My directing practice is also strongly visual. With a background in design and visual art, I am interested in work that communicates through image, composition, and rhythm as much as text. I aim to build performance worlds that are visually precise and emotionally resonant, where meaning is carried through spatial relationships, embodied action, and visual structure as well as language.
Katie is a Marker Sniffing Lesbian, 2025. Image by Georgia Haupt.
My creative manifesto
Pleasure in Effort
Find pleasure in effort. Find pleasure in working hard together. In working at your edges and bracing the challenge. In the dedication of loving energy. In the trying and trying again. Find pleasure in the finding the limits, then pushing them.
Find pleasure in effort. Find pleasure in the time it takes to dig deep. In the burning attention to detail. In the joy of a world unfolding in each decision. In the tapestry of conscious choice, folding andf twisting meaning. Find pleasure in layers of complex connected thought.
Find pleasure in effort. Find pleasure in cultivating beautiful moments. In reverent pauses, brilliant colour and soft light. Fight passionately for beauty and excellence. Indulge in poetry and art for meaning AND decoration's sake. Find pleasure in the soft, sweet power of wonder and curiosity.
Underpinning these values is the idea of not doing anything in halves; if you have the intention to do something, do it to the best of your ability. Don’t make choices beacuse they are cheap, easy or well-liked. Fight passionately for theatre to look good, be performed well and make you feel something.
+ Direct boldly across independent, small-to-medium, and mainstage theatre.
+ Continue growing as a leader, creative, and artistic collaborator.
+ Build long-term creative relationships with artists and companies/organisations.
+ Stage existing texts with the same curiosity I bring to my devised/written work.
+ Collaborate with the established designers and technicians that have inspired me in my early career.
Career Goals
I am currently at a point in my practice where I am intentionally expanding beyond independent work into a broader freelance directing practice across independent, small-to-medium, and mainstage contexts. Much of my career to date has been shaped through the creation of my own work with my independent company The Drawer Productions, alongside my role as Artistic Director of Zen Zen Zo Physical Theatre, which carries a strong artistic legacy and aesthetic lineage. Alongside this, my in-school directing and facilitation work has played a significant role in developing my practice as an engaged freelance director, building trusted relationships with educators, and arts organisations, and opening pathways to broader directing opportunities.
While this body of work continues to be central to my practice, I am now focused on further establishing myself as a sought-after independent director across a range of companies and scales, including small-to-medium arts organisations and mainstage institutions.

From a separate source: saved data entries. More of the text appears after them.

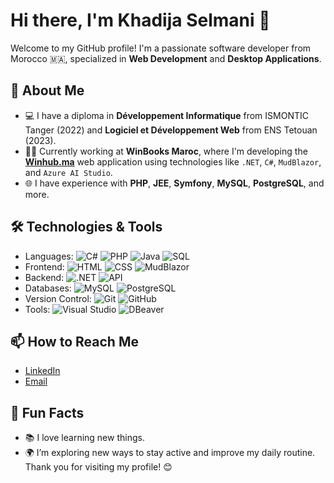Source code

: # Hi there, I'm Khadija Selmani 👋

Welcome to my GitHub profile! I'm a passionate software developer from Morocco 🇲🇦, specialized in **Web Development** and **Desktop Applications**.

## 🚀 About Me
- 💻 I have a diploma in **Développement Informatique** from ISMONTIC Tanger (2022) and **Logiciel et Développement Web** from ENS Tetouan (2023).
- 👨‍💻 Currently working at **WinBooks Maroc**, where I'm developing the **[Winhub.ma](https://app.winhub.ma/)** web application using technologies like `.NET`, `C#`, `MudBlazor`, and `Azure AI Studio`.
- 🌐 I have experience with **PHP**, **JEE**, **Symfony**, **MySQL**, **PostgreSQL**, and more.


## 🛠️ Technologies & Tools
- Languages: ![C#](https://img.shields.io/badge/-C%23-blue) ![PHP](https://img.shields.io/badge/-PHP-777BB4) ![Java](https://img.shields.io/badge/-Java-orange) ![SQL](https://img.shields.io/badge/-SQL-lightgrey)
- Frontend: ![HTML](https://img.shields.io/badge/-HTML-E34F26) ![CSS](https://img.shields.io/badge/-CSS-1572B6) ![MudBlazor](https://img.shields.io/badge/-MudBlazor-blue)
- Backend: ![.NET](https://img.shields.io/badge/-.NET-512BD4) ![API](https://img.shields.io/badge/-API-lightgrey)
- Databases: ![MySQL](https://img.shields.io/badge/-MySQL-4479A1) ![PostgreSQL](https://img.shields.io/badge/-PostgreSQL-336791)
- Version Control: ![Git](https://img.shields.io/badge/-Git-F05032) ![GitHub](https://img.shields.io/badge/-GitHub-181717)
- Tools: ![Visual Studio](https://img.shields.io/badge/-Visual%20Studio-5C2D91) ![DBeaver](https://img.shields.io/badge/-DBeaver-006699)

## 📫 How to Reach Me
- [LinkedIn](https://www.linkedin.com/in/khadija-selmani-745241222?utm_source=share&utm_campaign=share_via&utm_content=profile&utm_medium=ios_app)
- [Email](mailto:khadijaselmani518@gmail.com)

## 🌟 Fun Facts
- 📚 I love learning new things.
- 🌍 I’m exploring new ways to stay active and improve my daily routine.
Thank you for visiting my profile! 😊

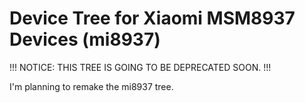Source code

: # Device Tree for Xiaomi MSM8937 Devices (mi8937)

!!! NOTICE: THIS TREE IS GOING TO BE DEPRECATED SOON. !!!

I'm planning to remake the mi8937 tree.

This includes building ongoing relationships with companies, participating to seasonal programming, and developing a sustained directing profile that sits across both new and existing work within professional theatre settings.
Ultimately, my goal is to become a director who can move fluidly between independent and mainstage contexts, bringing a visually rich, people-centred, and process-driven approach to a wide range of theatrical forms.
+Keep making ambitious theatre that is visually rich, layered and artistically excellent.
Artistic Influences
The Making of Pinocchio, Cade & MacAskill
playful and heightened design integrated into the story-telling
intermedial performance
personal queer stories on stage
Volcano, Attic Projects
design-led story-telling
integration of movement, rich narrative-driven text, non-traditional audience encounter to create incredibly moving work
Cyrano de Bergerac, National Theatre
intricate poetic text
large ensemble cast
exposed mechanism of mic/sound equipment.